どんな後悔かと言えば、「僕はサッカーの楽しさを半分ぐらいしか知らなかった」というもの。これはサッカーよりもむしろゲームを本気でプレイするようになって、それをサッカーに置き換えたときに気付いたものである。

そこに至る経緯としての私のサッカー観、そして選手を辞めて観戦勢になってからの受け取り方、ゲームという対人競技において学んだことを整理したときに、これは書き残した方が良いんじゃないか?と思ったので記事にしていこうと思う。

こんな不器用なプレイヤーが他に居るのかは分からないが、もしたった一人でも良いから

「サッカーで駆け引きを楽しめるようになりました!」

という人が現れたら良いなと祈っています。あと私の後悔を成仏させるために。

結論:サッカーは駆け引きが楽しいが私は楽しめなかった

まずざっくりとした結論を述べればこれ。私はサッカーという競技において、駆け引きを楽しみながらプレーすることが出来なかった。そしてそれによる弊害が数多く存在していたことを引退してから気付いてしまった。なんとも悲しい事態である。

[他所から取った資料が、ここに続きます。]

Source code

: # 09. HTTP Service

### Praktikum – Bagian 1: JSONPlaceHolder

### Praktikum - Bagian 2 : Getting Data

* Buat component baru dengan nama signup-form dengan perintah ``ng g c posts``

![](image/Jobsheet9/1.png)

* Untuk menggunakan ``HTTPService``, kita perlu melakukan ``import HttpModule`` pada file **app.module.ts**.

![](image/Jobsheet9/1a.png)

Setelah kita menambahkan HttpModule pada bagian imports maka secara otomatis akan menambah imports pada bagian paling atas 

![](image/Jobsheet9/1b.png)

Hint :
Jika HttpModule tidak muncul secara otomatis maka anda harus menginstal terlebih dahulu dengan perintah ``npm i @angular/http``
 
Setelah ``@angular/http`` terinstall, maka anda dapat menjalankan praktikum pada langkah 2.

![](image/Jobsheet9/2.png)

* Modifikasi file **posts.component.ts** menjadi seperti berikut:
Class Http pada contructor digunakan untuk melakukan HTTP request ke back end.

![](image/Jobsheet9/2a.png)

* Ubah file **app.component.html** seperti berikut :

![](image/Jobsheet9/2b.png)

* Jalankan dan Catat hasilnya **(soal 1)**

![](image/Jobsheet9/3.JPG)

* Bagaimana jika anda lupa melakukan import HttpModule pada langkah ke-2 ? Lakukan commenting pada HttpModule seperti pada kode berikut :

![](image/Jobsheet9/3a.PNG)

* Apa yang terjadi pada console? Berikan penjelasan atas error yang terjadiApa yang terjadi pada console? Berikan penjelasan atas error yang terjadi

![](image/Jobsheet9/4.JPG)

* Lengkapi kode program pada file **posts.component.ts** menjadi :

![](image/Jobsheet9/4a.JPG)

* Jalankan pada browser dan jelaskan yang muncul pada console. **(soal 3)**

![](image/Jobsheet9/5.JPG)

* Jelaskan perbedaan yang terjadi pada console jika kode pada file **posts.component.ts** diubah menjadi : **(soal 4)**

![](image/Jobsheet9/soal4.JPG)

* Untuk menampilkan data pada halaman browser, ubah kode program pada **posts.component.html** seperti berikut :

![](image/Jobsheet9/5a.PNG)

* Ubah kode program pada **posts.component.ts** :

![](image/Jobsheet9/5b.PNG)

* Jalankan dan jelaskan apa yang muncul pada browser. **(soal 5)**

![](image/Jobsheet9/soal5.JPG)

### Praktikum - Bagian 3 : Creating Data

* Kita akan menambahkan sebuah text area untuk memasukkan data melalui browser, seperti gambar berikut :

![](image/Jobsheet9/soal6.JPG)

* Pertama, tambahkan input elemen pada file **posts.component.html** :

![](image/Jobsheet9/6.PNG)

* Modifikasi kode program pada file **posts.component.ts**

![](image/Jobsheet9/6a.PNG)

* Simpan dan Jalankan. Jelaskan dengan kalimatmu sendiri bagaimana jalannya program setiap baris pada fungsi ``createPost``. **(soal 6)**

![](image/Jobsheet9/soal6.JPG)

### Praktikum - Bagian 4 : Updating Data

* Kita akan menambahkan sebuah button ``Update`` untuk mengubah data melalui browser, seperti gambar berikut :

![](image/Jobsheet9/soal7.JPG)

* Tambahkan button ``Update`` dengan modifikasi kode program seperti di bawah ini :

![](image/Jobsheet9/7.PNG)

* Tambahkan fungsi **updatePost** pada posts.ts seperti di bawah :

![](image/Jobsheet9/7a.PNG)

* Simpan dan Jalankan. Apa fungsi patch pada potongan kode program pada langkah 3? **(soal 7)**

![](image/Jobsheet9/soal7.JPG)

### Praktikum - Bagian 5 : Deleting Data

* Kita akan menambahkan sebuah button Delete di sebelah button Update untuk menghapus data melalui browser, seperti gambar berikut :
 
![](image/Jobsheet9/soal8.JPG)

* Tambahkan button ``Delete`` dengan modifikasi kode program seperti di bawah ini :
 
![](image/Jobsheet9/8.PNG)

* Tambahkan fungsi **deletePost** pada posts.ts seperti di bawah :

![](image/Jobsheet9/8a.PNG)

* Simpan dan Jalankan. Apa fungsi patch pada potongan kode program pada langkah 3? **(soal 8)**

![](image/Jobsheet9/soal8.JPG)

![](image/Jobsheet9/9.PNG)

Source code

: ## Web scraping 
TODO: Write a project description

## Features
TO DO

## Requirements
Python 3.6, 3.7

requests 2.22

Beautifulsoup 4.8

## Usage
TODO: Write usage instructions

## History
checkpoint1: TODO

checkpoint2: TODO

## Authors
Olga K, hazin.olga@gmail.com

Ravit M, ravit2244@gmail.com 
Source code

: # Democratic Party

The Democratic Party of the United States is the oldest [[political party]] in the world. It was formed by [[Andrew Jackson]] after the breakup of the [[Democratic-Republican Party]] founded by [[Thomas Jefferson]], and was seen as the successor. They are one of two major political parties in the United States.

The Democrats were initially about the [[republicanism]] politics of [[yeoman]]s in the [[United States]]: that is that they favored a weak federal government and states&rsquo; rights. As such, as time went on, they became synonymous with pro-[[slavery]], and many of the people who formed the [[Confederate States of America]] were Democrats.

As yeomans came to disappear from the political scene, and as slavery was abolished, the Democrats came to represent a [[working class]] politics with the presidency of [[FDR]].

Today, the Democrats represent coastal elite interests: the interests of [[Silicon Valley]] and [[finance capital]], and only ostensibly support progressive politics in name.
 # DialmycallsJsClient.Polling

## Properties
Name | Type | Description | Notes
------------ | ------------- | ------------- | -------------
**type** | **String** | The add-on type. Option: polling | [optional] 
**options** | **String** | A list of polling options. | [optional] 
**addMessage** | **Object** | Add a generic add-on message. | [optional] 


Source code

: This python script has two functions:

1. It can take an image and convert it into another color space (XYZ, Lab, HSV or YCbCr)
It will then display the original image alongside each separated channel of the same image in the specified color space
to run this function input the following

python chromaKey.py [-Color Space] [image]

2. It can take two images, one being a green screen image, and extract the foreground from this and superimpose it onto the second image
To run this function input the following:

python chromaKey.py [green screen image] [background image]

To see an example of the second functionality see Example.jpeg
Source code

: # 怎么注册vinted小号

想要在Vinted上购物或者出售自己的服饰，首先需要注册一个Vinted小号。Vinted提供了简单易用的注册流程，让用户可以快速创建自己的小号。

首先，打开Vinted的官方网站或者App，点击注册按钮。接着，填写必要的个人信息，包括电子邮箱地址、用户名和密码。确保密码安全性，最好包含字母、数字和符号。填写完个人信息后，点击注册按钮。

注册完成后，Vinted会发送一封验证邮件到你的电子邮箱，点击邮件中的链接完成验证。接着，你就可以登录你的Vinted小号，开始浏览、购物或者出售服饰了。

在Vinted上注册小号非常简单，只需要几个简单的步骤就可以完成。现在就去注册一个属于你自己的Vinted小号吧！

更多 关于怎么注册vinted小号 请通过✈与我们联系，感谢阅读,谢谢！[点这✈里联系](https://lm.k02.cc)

  • サッカーは正解を見付けて判断する競技だと思っていた
  • ボールを持つことが嫌で仕方なかった
  • 駆け引きを楽しむ精神的余裕がなかった
  • だから守備が好きだったのではないか
  • 駆け引きの楽しさを、ゲームを通じて知った

という辺りが本記事で書きたいことになる。

私のサッカー観

この話をするにあたって、私の中にあったサッカー人生の中身を軽く紐解いておきたい。遠回りに思われるかもしれないが、結構根深い問題だったのではないか、と後から思うようになったのだ。

サッカーは正解を選択するスポーツだと思っていた

これは半分正解で半分間違いだなと今になって思うのだが、当時は正解を見付けてそのプレーを選択することがサッカーの全てなのだと思っていた。

私は小2から中2までGKだった。フィールドプレイヤーとしての練習はほぼ無く、ひたすらシュートを止めていた。あとDF陣へのコーチング。この頃にコーチングを身に付けたことで高校では役に立ったのだが、この当時はひたすら正解の対処をし、シュートを止めることが私の中でのサッカーだった。

中学に入ってGKをやめてからは、ひたすら走って守備を頑張って、攻撃は見えた景色の中から正解っぽい選択肢をひたすら選ぶ、というサッカー観。

これはちゃんと理論立ててポゼッションサッカーを学んだはずの社会人時代にも同じ事を考えていた。ひたすら視野と情報を確保して、そこから正解を選ぶスピードと精度を上げることこそが上達だと信じ続けていた。この考え方は後によろしくなかったと気付くことになる。

技術と自信が足りない選手

そしてこれがもう一つ、私のサッカー人生において最後まで影響を与える事実になるのだが、技術と自信があまりにも足りなかった。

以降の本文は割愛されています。